R.D.Pilat: Mon Père, de quand date votre grande passion pour l’Histoire ? 

Père Mougin : Aussi longtemps que je me souvienne, j'ai toujours apprécié l'Histoire. Partout où j’ai exercé, je me suis toujours, presque naturellement, intéressé à l’histoire locale et aux différentes anecdotes historiques que me proposait la région concernée. Je peux vous citer pour exemple mon profond attachement à la Chartreuse de Sainte-Croix-en-Jarez où je me suis longuement investi dans la sauvegarde de ce patrimoine unique, lorsque j’étais prêtre à Rive-de-Gier. 

R.D.Pilat : Justement, en lien avec cet ancien monastère, concernant précisément ses multiples transformations et travaux de rénovation, la Révolution et ses conséquences sont-elles seules responsables à vos yeux du mauvais entretien marqué qui a failli provoquer un délabrement irréversible de ce superbe monument il y a de cela quelques décennies ? 
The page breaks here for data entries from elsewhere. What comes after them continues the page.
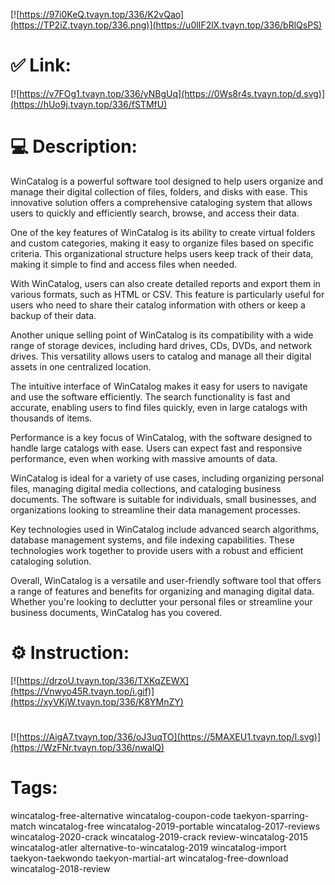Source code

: [![https://97i0KeQ.tvayn.top/336/K2vQao](https://TP2iZ.tvayn.top/336.png)](https://u0lIF2lX.tvayn.top/336/bRlQsPS)
# ✅ Link:
[![https://v7FOg1.tvayn.top/336/yNBgUq](https://0Ws8r4s.tvayn.top/d.svg)](https://hUo9j.tvayn.top/336/fSTMfU)
# 💻 Description:
WinCatalog is a powerful software tool designed to help users organize and manage their digital collection of files, folders, and disks with ease. This innovative solution offers a comprehensive cataloging system that allows users to quickly and efficiently search, browse, and access their data.

One of the key features of WinCatalog is its ability to create virtual folders and custom categories, making it easy to organize files based on specific criteria. This organizational structure helps users keep track of their data, making it simple to find and access files when needed.

With WinCatalog, users can also create detailed reports and export them in various formats, such as HTML or CSV. This feature is particularly useful for users who need to share their catalog information with others or keep a backup of their data.

Another unique selling point of WinCatalog is its compatibility with a wide range of storage devices, including hard drives, CDs, DVDs, and network drives. This versatility allows users to catalog and manage all their digital assets in one centralized location.

The intuitive interface of WinCatalog makes it easy for users to navigate and use the software efficiently. The search functionality is fast and accurate, enabling users to find files quickly, even in large catalogs with thousands of items.

Performance is a key focus of WinCatalog, with the software designed to handle large catalogs with ease. Users can expect fast and responsive performance, even when working with massive amounts of data.

WinCatalog is ideal for a variety of use cases, including organizing personal files, managing digital media collections, and cataloging business documents. The software is suitable for individuals, small businesses, and organizations looking to streamline their data management processes.

Key technologies used in WinCatalog include advanced search algorithms, database management systems, and file indexing capabilities. These technologies work together to provide users with a robust and efficient cataloging solution.

Overall, WinCatalog is a versatile and user-friendly software tool that offers a range of features and benefits for organizing and managing digital data. Whether you're looking to declutter your personal files or streamline your business documents, WinCatalog has you covered.

# ⚙️ Instruction:
[![https://drzoU.tvayn.top/336/TXKqZEWX](https://Vnwyo45R.tvayn.top/i.gif)](https://xyVKjW.tvayn.top/336/K8YMnZY)
#
[![https://AigA7.tvayn.top/336/oJ3uqTO](https://5MAXEU1.tvayn.top/l.svg)](https://WzFNr.tvayn.top/336/nwalQ)
# Tags:
wincatalog-free-alternative wincatalog-coupon-code taekyon-sparring-match wincatalog-free wincatalog-2019-portable wincatalog-2017-reviews wincatalog-2020-crack wincatalog-2019-crack review-wincatalog-2015 wincatalog-atler alternative-to-wincatalog-2019 wincatalog-import taekyon-taekwondo taekyon-martial-art wincatalog-free-download wincatalog-2018-review






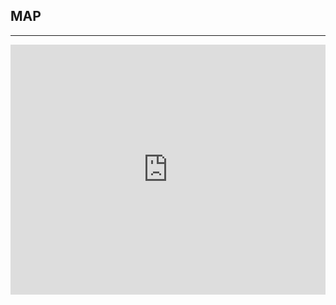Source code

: ﻿## MAP
---
  <div class="maps">

<iframe src="https://www.google.com/maps/embed?pb=!1m18!1m12!1m3!1d6605.134758299349!2d-117.89190939999997!3d34.13182360000001!2m3!1f0!2f0!3f0!3m2!1i1024!2i768!4f13.1!3m3!1m2!1s0x80c327c652bf9325%3A0xdb69be4de88a0731!2sAzusa+Pacific+University!5e0!3m2!1sen!2sus!4v1438186101111" width="100%" height="400" frameborder="0" style="border:0" allowfullscreen></iframe>
  </div>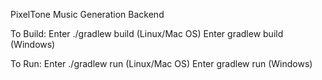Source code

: PixelTone Music Generation Backend

To Build:
Enter ./gradlew build (Linux/Mac OS)
Enter gradlew build (Windows)

To Run:
Enter ./gradlew run (Linux/Mac OS)
Enter gradlew run (Windows)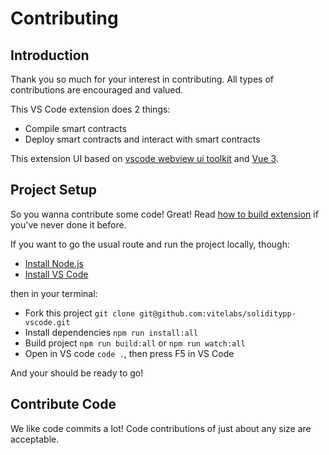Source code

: # Contributing

## Introduction

Thank you so much for your interest in contributing. All types of contributions are encouraged and valued. 

This VS Code extension does 2 things:
* Compile smart contracts
* Deploy smart contracts and interact with smart contracts

This extension UI based on [vscode webview ui toolkit](https://github.com/microsoft/vscode-webview-ui-toolkit) and [Vue 3](https://vuejs.org).

## Project Setup

So you wanna contribute some code! Great! Read [how to build extension](https://code.visualstudio.com/api/get-started/your-first-extension) if you've never done it before.

If you want to go the usual route and run the project locally, though:
* [Install Node.js](https://nodejs.org/en/download/)
* [Install VS Code](https://code.visualstudio.com/Download)

then in your terminal:
* Fork this project `git clone git@github.com:vitelabs/soliditypp-vscode.git` 
* Install dependencies `npm run install:all`
* Build project `npm run build:all` or `npm run watch:all`
* Open in VS code `code .`, then press F5 in VS Code

And your should be ready to go!

## Contribute Code

We like code commits a lot! Code contributions of just about any size are acceptable.
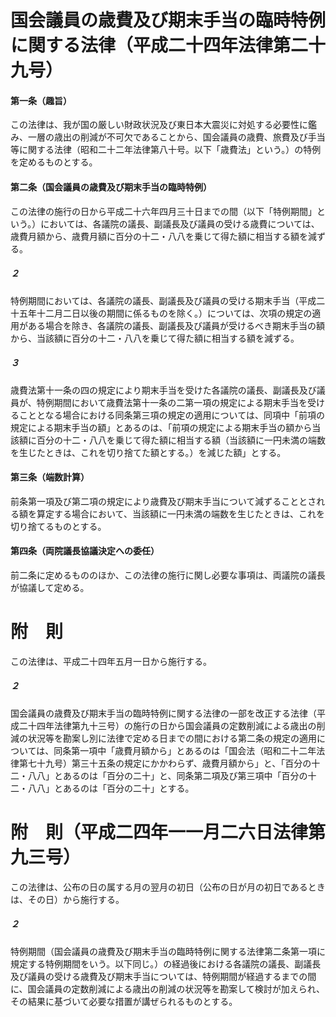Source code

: # 国会議員の歳費及び期末手当の臨時特例に関する法律（平成二十四年法律第二十九号）
#### 第一条（趣旨）
この法律は、我が国の厳しい財政状況及び東日本大震災に対処する必要性に鑑み、一層の歳出の削減が不可欠であることから、国会議員の歳費、旅費及び手当等に関する法律（昭和二十二年法律第八十号。以下「歳費法」という。）の特例を定めるものとする。
#### 第二条（国会議員の歳費及び期末手当の臨時特例）
この法律の施行の日から平成二十六年四月三十日までの間（以下「特例期間」という。）においては、各議院の議長、副議長及び議員の受ける歳費については、歳費月額から、歳費月額に百分の十二・八八を乗じて得た額に相当する額を減ずる。
##### ２
特例期間においては、各議院の議長、副議長及び議員の受ける期末手当（平成二十五年十二月二日以後の期間に係るものを除く。）については、次項の規定の適用がある場合を除き、各議院の議長、副議長及び議員が受けるべき期末手当の額から、当該額に百分の十二・八八を乗じて得た額に相当する額を減ずる。
##### ３
歳費法第十一条の四の規定により期末手当を受けた各議院の議長、副議長及び議員が、特例期間において歳費法第十一条の二第一項の規定による期末手当を受けることとなる場合における同条第三項の規定の適用については、同項中「前項の規定による期末手当の額」とあるのは、「前項の規定による期末手当の額から当該額に百分の十二・八八を乗じて得た額に相当する額（当該額に一円未満の端数を生じたときは、これを切り捨てた額とする。）を減じた額」とする。
#### 第三条（端数計算）
前条第一項及び第二項の規定により歳費及び期末手当について減ずることとされる額を算定する場合において、当該額に一円未満の端数を生じたときは、これを切り捨てるものとする。
#### 第四条（両院議長協議決定への委任）
前二条に定めるもののほか、この法律の施行に関し必要な事項は、両議院の議長が協議して定める。
# 附　則
この法律は、平成二十四年五月一日から施行する。
##### ２
国会議員の歳費及び期末手当の臨時特例に関する法律の一部を改正する法律（平成二十四年法律第九十三号）の施行の日から国会議員の定数削減による歳出の削減の状況等を勘案し別に法律で定める日までの間における第二条の規定の適用については、同条第一項中「歳費月額から」とあるのは「国会法（昭和二十二年法律第七十九号）第三十五条の規定にかかわらず、歳費月額から」と、「百分の十二・八八」とあるのは「百分の二十」と、同条第二項及び第三項中「百分の十二・八八」とあるのは「百分の二十」とする。
# 附　則（平成二四年一一月二六日法律第九三号）
この法律は、公布の日の属する月の翌月の初日（公布の日が月の初日であるときは、その日）から施行する。
##### ２
特例期間（国会議員の歳費及び期末手当の臨時特例に関する法律第二条第一項に規定する特例期間をいう。以下同じ。）の経過後における各議院の議長、副議長及び議員の受ける歳費及び期末手当については、特例期間が経過するまでの間に、国会議員の定数削減による歳出の削減の状況等を勘案して検討が加えられ、その結果に基づいて必要な措置が講ぜられるものとする。

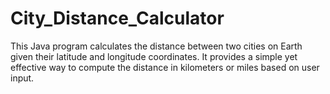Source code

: # City_Distance_Calculator
This Java program calculates the distance between two cities on Earth given their latitude and longitude coordinates. It provides a simple yet effective way to compute the distance in kilometers or miles based on user input.
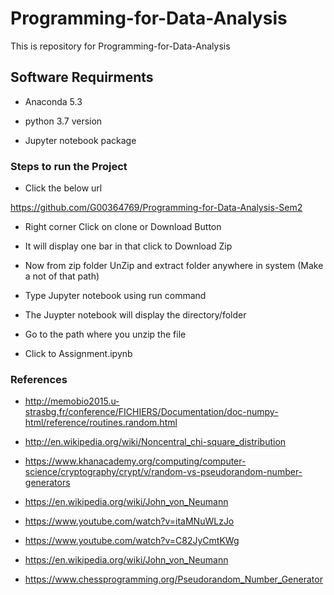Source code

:  # Programming-for-Data-Analysis
 
 This is repository for Programming-for-Data-Analysis
 
 
## Software Requirments

 - Anaconda 5.3
    
 - python 3.7 version
    
 - Jupyter notebook package

### Steps to run the Project

 - Click the below url 

 https://github.com/G00364769/Programming-for-Data-Analysis-Sem2

 - Right corner Click on clone or Download Button

 - It will display one bar in that click to Download Zip

- Now from zip folder UnZip and extract folder anywhere in system (Make a not of that path)

 - Type Jupyter notebook using run command

 - The Juypter notebook will display the directory/folder 

 - Go to the path where you unzip the file 

 -  Click to Assignment.ipynb

### References
 - http://memobio2015.u-strasbg.fr/conference/FICHIERS/Documentation/doc-numpy-html/reference/routines.random.html

- http://en.wikipedia.org/wiki/Noncentral_chi-square_distribution

 - https://www.khanacademy.org/computing/computer-science/cryptography/crypt/v/random-vs-pseudorandom-number-generators

 - https://en.wikipedia.org/wiki/John_von_Neumann

 - https://www.youtube.com/watch?v=itaMNuWLzJo

 - https://www.youtube.com/watch?v=C82JyCmtKWg

 - https://en.wikipedia.org/wiki/John_von_Neumann

 - https://www.chessprogramming.org/Pseudorandom_Number_Generator
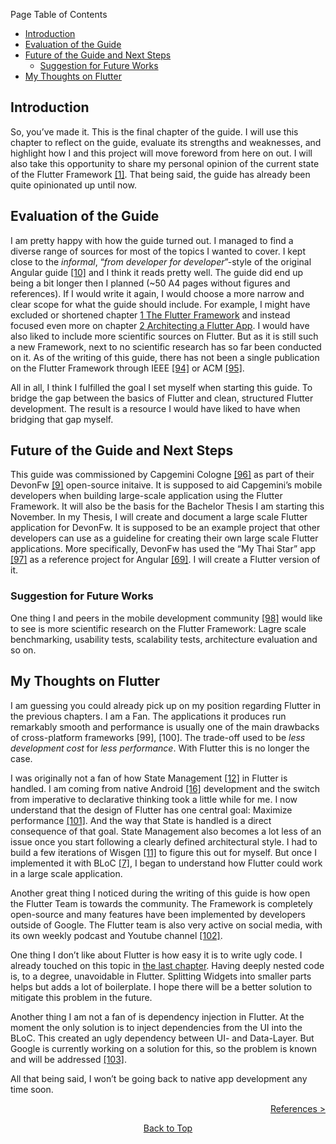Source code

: Page Table of Contents
- [Introduction](#introduction)
- [Evaluation of the Guide](#evaluation-of-the-guide)
- [Future of the Guide and Next Steps](#future-of-the-guide-and-next-steps)
  - [Suggestion for Future Works](#suggestion-for-future-works)
- [My Thoughts on Flutter](#my-thoughts-on-flutter)

## Introduction

So, you’ve made it. This is the final chapter of the guide. I will use this chapter to reflect on the guide, evaluate its strengths and weaknesses, and highlight how I and this project will move foreword from here on out. I will also take this opportunity to share my personal opinion of the current state of the Flutter Framework [\[1\]](https://flutter.dev/). That being said, the guide has already been quite opinionated up until now.

## Evaluation of the Guide

I am pretty happy with how the guide turned out. I managed to find a diverse range of sources for most of the topics I wanted to cover. I kept close to the *informal*, “*from developer for developer*”-style of the original Angular guide [\[10\]](https://github.com/devonfw/devon4ng) and I think it reads pretty well. The guide did end up being a bit longer then I planned (\~50 A4 pages without figures and references). If I would write it again, I would choose a more narrow and clear scope for what the guide should include. For example, I might have excluded or shortened chapter [1 The Flutter Framework](https://github.com/devonfw-forge/devonfw4flutter/wiki/100-The-Flutter-Framework) and instead focused even more on chapter [2 Architecting a Flutter App](https://github.com/devonfw-forge/devonfw4flutter/wiki/200-Architecting-a-Flutter-App). I would have also liked to include more scientific sources on Flutter. But as it is still such a new Framework, next to no scientific research has so far been conducted on it. As of the writing of this guide, there has not been a single publication on the Flutter Framework through IEEE [\[94\]](https://ieeexplore.ieee.org/Xplore/home.jsp) or ACM [\[95\]](https://dl.acm.org/).

All in all, I think I fulfilled the goal I set myself when starting this guide. To bridge the gap between the basics of Flutter and clean, structured Flutter development. The result is a resource I would have liked to have when bridging that gap myself.

## Future of the Guide and Next Steps

This guide was commissioned by Capgemini Cologne [\[96\]](https://www.capgemini.com/us-en/) as part of their DevonFw [\[9\]](https://devonfw.com/index.html) open-source initaive. It is supposed to aid Capgemini’s mobile developers when building large-scale application using the Flutter Framework. It will also be the basis for the Bachelor Thesis I am starting this November. In my Thesis, I will create and document a large scale Flutter application for DevonFw. It is supposed to be an example project that other developers can use as a guideline for creating their own large scale Flutter applications. More specifically, DevonFw has used the “My Thai Star” app [\[97\]](https://github.com/devonfw/my-thai-star) as a reference project for Angular [\[69\]](https://angular.io/). I will create a Flutter version of it.

### Suggestion for Future Works

One thing I and peers in the mobile development community [\[98\]](http://doi.acm.org/10.1145/3241739) would like to see is more scientific research on the Flutter Framework: Lagre scale benchmarking, usability tests, scalability tests, architecture evaluation and so on.

## My Thoughts on Flutter

I am guessing you could already pick up on my position regarding Flutter in the previous chapters. I am a Fan. The applications it produces run remarkably smooth and performance is usually one of the main drawbacks of cross-platform frameworks \[99\], \[100\]. The trade-off used to be *less development cost* for *less performance*. With Flutter this is no longer the case.

I was originally not a fan of how State Management [\[12\]](https://flutter.dev/docs/development/data-and-backend/state-mgmt) in Flutter is handled. I am coming from native Android [\[16\]](https://developer.android.com/) development and the switch from imperative to declarative thinking took a little while for me. I now understand that the design of Flutter has one central goal: Maximize performance [\[101\]](https://flutter.dev/docs/resources/technical-overview). And the way that State is handled is a direct consequence of that goal. State Management also becomes a lot less of an issue once you start following a clearly defined architectural style. I had to build a few iterations of Wisgen [\[11\]](https://github.com/Fasust/wisgen) to figure this out for myself. But once I implemented it with BLoC [\[7\]](https://www.youtube.com/watch?v=PLHln7wHgPE), I began to understand how Flutter could work in a large scale application.

Another great thing I noticed during the writing of this guide is how open the Flutter Team is towards the community. The Framework is completely open-source and many features have been implemented by developers outside of Google. The Flutter team is also very active on social media, with its own weekly podcast and Youtube channel [\[102\]](https://www.youtube.com/channel/UCwXdFgeE9KYzlDdR7TG9cMw).

One thing I don’t like about Flutter is how easy it is to write ugly code. I already touched on this topic in [the last chapter](https://github.com/devonfw-forge/devonfw4flutter/wiki/400-Conventions). Having deeply nested code is, to a degree, unavoidable in Flutter. Splitting Widgets into smaller parts helps but adds a lot of boilerplate. I hope there will be a better solution to mitigate this problem in the future.

Another thing I am not a fan of is dependency injection in Flutter. At the moment the only solution is to inject dependencies from the UI into the BLoC. This created an ugly dependency between UI- and Data-Layer. But Google is currently working on a solution for this, so the problem is known and will be addressed [\[103\]](https://github.com/google/inject.dart).

All that being said, I won’t be going back to native app development any time soon.

<p align="right"><a href="https://github.com/devonfw-forge/devonfw4flutter/wiki/600-References">References ></a></p>
<p align="center"><a href="#">Back to Top</a></center></p>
Père Mougin : A la Révolution, la Chartreuse de Sainte-Croix aurait pu devenir une carrière de pierres, comme ce fut le cas pour bon nombre de gros bâtiments de ce type. Par bonheur pour les générations futures, il fut décidé de vendre en partageant en petits lots à des particuliers, permettant ainsi de ne pas voir disparaître cette oeuvre architecturale. Je peux vous préciser que si la Révolution n’avait pas éclaté, l’ancienne Chartreuse que nous pouvons visiter aujourd’hui ne serait plus visible, car un projet des Chartreux eux-mêmes prévoyait de raser et reconstruire à cette même époque une autre Chartreuse moderne ! Vous voyez donc que ce patrimoine, pour la petite histoire, était déjà menacé. Mais plus concrètement il est vrai que dans les années soixante, un bien triste constat se dressait à Sainte-Croix. Le monument était en grand péril. Faute de moyens financiers, et il en fallait d’importants, il était menacé dans plusieurs de ses parties de disparaître. C’est sûrement une conséquence lointaine et indirecte de la Révolution bien sûr, car en 1789 l’Etat s’était engagé à prendre en charge ce genre d’entretien. L’histoire a montré que l’action dynamique et déterminé de bénévoles est bien souvent le vrai rempart à la décadence matérielle de bâtiments du patrimoine.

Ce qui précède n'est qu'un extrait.